ホンダと米GM(ゼネラル・モーターズ)は、燃料電池、ハイブリッド、電気自動車などの電化技術、自動運転技術などに提携拡大を検討中といわれています。
「提携交渉」といえば、13日、「『交渉人』池史彦~世界とつながれ~」と題して、ホンダ会長で日本自動車工業会会長を務める池史彦さんの講演がありました。自工会が主催する「大学キャンパス出張授業2015」の一環です。会場は、池さんの母校の上智大学です。
※講演する池史彦さん
あまり知られていませんが、“ホンダの交渉人”、すなわちネゴシエーターとして活躍されたのが、池さんです。古くは英ローバーの持株の買い増し交渉から、GMとの包括的提携の交渉、最近ではGE(ゼネラル・エレクトリック)との航空機エンジン合弁事業、インドのヒーロー・ホンダとの合弁解消など、大きな交渉を、10件以上も担当したプロの“交渉人”です。
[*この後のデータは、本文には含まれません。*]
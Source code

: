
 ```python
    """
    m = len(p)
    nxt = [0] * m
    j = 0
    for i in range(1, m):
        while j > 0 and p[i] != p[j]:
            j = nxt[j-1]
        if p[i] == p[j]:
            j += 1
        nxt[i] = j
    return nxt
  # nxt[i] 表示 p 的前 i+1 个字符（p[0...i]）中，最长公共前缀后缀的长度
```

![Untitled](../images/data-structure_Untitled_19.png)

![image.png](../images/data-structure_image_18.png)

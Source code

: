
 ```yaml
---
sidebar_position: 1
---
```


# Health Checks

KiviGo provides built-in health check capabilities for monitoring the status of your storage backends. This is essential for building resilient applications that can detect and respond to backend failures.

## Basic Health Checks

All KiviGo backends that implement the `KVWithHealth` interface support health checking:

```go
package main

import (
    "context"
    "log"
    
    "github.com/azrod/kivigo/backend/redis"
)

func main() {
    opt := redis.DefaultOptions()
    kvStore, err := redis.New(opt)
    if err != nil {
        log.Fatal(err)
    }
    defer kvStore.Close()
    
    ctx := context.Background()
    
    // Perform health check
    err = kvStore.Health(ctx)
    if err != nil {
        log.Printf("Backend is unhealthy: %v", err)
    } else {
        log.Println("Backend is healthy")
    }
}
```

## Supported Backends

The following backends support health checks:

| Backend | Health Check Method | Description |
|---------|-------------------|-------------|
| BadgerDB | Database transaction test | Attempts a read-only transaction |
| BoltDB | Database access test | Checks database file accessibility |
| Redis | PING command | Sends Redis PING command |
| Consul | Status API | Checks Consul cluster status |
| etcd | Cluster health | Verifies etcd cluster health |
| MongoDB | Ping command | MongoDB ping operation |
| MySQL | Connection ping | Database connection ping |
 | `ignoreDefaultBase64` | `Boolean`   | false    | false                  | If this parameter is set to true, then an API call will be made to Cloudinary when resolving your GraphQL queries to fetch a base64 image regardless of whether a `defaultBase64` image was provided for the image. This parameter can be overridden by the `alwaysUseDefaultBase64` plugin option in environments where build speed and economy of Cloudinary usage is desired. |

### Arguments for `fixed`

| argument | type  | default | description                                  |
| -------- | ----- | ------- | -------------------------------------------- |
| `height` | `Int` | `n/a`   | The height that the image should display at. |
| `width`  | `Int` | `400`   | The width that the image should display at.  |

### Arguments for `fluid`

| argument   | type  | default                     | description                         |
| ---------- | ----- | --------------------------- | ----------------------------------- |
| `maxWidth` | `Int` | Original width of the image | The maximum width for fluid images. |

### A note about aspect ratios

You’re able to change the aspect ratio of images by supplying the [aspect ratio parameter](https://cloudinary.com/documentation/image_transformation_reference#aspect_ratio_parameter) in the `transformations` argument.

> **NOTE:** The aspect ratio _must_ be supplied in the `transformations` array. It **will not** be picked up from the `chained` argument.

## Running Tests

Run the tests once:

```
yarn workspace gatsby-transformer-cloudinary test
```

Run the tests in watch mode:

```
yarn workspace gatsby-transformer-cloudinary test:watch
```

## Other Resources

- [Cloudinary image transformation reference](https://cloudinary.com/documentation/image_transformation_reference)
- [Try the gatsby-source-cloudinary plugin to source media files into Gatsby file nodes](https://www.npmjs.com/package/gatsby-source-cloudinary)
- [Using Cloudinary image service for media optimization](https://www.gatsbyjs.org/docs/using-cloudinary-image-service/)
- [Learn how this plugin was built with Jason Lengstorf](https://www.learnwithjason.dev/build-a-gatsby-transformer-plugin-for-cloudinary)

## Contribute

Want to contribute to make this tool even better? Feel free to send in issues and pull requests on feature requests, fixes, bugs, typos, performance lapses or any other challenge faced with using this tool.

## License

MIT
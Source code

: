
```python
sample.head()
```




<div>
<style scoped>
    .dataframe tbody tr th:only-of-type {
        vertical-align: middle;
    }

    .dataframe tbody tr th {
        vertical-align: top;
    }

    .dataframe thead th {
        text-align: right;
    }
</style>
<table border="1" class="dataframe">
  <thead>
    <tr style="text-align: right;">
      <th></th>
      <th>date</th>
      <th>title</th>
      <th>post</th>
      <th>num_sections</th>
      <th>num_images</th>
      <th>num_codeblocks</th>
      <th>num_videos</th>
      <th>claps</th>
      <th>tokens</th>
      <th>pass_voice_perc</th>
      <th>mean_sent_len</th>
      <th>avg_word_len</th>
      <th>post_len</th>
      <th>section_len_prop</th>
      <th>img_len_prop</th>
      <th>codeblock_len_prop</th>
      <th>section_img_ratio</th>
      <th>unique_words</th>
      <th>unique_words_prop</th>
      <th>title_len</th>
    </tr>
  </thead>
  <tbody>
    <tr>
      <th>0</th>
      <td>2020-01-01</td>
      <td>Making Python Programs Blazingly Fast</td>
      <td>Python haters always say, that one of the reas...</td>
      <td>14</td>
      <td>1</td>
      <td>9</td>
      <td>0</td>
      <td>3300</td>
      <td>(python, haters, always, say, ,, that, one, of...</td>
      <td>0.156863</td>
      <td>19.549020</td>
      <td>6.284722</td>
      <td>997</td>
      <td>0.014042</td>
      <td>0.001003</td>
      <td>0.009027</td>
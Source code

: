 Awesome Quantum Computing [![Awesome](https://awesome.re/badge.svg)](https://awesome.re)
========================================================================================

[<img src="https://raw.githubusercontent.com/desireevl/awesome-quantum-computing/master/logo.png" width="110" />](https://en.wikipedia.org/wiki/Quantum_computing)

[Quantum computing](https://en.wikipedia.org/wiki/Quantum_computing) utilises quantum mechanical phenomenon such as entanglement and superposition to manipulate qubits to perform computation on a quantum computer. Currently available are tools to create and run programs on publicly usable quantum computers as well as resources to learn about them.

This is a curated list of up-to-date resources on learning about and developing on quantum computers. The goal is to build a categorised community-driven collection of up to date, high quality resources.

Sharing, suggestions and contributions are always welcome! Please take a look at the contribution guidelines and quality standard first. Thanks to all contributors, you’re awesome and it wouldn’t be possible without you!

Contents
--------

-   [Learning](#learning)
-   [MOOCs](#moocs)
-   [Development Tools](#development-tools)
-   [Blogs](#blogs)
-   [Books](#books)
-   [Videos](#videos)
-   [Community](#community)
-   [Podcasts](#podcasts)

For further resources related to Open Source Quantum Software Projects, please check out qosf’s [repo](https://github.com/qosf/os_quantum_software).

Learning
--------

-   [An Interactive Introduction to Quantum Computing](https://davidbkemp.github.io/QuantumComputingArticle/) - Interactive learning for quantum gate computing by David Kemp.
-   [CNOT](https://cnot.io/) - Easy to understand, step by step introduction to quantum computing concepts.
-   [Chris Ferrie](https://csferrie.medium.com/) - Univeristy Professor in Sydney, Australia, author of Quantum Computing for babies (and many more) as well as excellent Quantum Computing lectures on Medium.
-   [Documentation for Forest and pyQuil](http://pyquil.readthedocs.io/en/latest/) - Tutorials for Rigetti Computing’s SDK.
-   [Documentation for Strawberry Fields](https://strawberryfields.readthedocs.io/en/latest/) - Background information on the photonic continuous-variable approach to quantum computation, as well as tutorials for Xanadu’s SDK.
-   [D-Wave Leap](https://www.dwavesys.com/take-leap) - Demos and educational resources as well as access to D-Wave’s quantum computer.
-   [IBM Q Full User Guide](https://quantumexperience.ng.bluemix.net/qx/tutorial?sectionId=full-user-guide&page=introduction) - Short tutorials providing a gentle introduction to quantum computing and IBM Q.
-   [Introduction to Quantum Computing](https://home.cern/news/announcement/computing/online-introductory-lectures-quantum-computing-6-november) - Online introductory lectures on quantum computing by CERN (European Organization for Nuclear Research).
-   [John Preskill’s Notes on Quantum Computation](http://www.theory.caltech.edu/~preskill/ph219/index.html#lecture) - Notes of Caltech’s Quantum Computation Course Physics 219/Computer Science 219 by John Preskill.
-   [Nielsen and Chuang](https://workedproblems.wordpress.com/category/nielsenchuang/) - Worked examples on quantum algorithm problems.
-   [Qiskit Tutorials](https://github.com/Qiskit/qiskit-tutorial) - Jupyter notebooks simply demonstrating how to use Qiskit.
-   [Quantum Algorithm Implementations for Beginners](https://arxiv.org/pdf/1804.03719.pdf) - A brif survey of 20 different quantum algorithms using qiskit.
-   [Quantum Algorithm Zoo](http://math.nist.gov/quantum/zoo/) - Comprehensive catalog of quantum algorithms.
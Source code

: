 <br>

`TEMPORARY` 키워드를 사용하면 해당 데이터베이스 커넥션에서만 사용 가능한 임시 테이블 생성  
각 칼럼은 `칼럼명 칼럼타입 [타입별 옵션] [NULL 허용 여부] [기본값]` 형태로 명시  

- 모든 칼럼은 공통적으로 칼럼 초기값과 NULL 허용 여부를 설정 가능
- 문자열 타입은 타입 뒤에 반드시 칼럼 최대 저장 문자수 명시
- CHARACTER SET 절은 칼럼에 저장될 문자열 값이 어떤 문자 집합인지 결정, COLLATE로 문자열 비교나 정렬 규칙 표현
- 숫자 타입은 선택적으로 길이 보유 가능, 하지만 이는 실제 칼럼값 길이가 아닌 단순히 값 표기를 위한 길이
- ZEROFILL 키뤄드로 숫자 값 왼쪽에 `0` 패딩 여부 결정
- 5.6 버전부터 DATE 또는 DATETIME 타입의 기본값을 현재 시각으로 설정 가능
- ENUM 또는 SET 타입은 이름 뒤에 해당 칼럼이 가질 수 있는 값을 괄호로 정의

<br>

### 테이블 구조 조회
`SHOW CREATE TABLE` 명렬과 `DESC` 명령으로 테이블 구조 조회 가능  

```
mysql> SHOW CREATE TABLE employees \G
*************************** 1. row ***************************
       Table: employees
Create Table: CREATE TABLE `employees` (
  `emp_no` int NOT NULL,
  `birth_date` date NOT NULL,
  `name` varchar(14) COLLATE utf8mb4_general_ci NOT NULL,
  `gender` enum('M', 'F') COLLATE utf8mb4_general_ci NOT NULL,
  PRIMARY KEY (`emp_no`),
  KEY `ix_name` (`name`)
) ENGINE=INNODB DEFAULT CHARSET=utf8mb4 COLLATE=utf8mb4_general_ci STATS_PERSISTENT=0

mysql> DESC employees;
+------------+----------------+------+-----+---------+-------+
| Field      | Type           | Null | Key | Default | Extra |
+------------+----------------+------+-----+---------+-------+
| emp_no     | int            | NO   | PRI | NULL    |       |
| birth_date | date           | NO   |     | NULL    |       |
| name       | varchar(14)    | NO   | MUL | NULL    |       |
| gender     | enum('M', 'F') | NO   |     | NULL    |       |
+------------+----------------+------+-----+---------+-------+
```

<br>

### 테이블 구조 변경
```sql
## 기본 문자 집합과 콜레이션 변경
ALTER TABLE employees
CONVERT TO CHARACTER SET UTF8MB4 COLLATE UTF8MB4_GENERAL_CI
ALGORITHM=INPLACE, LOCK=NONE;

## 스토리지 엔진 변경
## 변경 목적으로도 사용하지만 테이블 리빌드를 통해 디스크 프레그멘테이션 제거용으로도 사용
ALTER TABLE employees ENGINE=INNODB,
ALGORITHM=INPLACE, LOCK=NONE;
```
講演では、ローバー、GM、GEとの交渉の話がありました。
ここでは、なかでもGMとの提携の話を、短く紹介してみたいと思います。
1990年代後半のことです。ホンダに、いすゞの会長から「GMに会ってみないか」という話が持ち込まれた。当時、GMは、49%を出資するいすゞの筆頭株主でしたからね。
その頃のGMといえば、世界で約800万台を販売する世界一の自動車メーカー。これに対してホンダの販売台数は約250万台で、事業規模でいえば3分の1以下でした。
「ナンバー1のGMが、何の用?」といぶかしみながらも、池さんは、通訳兼交渉人として、GMの担当者と会うことになります。
じつは、当時、ホンダの時価総額は約4兆円。GMの約3兆円を上回っていた。
「彼らはきちんとそういうリスペクトをもって話をしてくれるんですね」と、池さんは回想しました。
GMの狙いは、ホンダのエンジンにあったんですね。
アメリカは大気汚染が悩みの種で、法律による規制によって、これを解消しようとしてきました。70年に成立したマスキー法を、ホンダが、CVCCエンジンによって、世界で初めてクリアした話は、有名ですよね。
ご存じのように、米国の環境規制は、その後もどんどん厳しくなりました。ホンダは、真面目にコツコツ技術対応して規制にミートするエンジンを開発してきた。
GMは、そのホンダの「エンジンがほしい」と声をかけてきたわけですね。
交渉人・池史彦は、GMの交渉人に聞きます。
「で、いったい何台ほしいの?」
「8割をホンダのエンジンにしたい」
すなわち、640万台です。
ホンダは、やっと当該のV6エンジンをオハイオ工場でつくり始めたところで、30万台から50万台しかつくれない。680万台など、到底ムリな話でした。最終的に、ホンダが当時供給できる5~10万台を提供することで、この話は終わったんですね。
「GMという世界一の、アメリカを代表する会社からお声がかかったというのは、それだけの技術を、小さいながらもうちの会社がもっていたという証です」
と、池さんは胸を張りました。その通りですよね。
ホンダとGMの提携関係は、以来、現在に至るまで続いています。
現在、米国では、「一定台数以上自動車を販売するメーカーは、その販売台数の一定比率をZEV(ゼロ・エミッション・ビークル)としなければならない」というZEV法による規制が行われています。
「技術的には非常にハードルが高いですし、事業的にも非常に厳しいので、当時からのお付き合いもあり、燃料電池については、GMさんと一緒にやろうということで、つながってます。これも、17、8年前のご縁があったからかなと思っておりますし、ホンダに対するブランドや技術力を、GMがリスペクトしてくれている証の一つかなと思っています」
これは、池さんのコメントです。
GMとホンダは、長い付き合いで、気心の知れた間柄です。独立心の強いホンダが、GMとだけは組んでいる理由は、この長い付き合いにもあるといっていいでしょう。信頼関係があるのでしょうな。
まあ、GMとしては、トヨタと組むわけにはいきませんからね。ホンダだから組めるという事情もある。トヨタだって、GMとは組めませんわねぇ。
そのトヨタは、先の環境フォーラムで、2050年にガソリンエンジン車をほぼゼロにするという衝撃的な発表をしました。GMとホンダは、どう出るのか。各社の環境技術をめぐる競争は、ますます激化するのは間違いありませんね。
※会場では、ASIMOのデモンストレーションも行われた。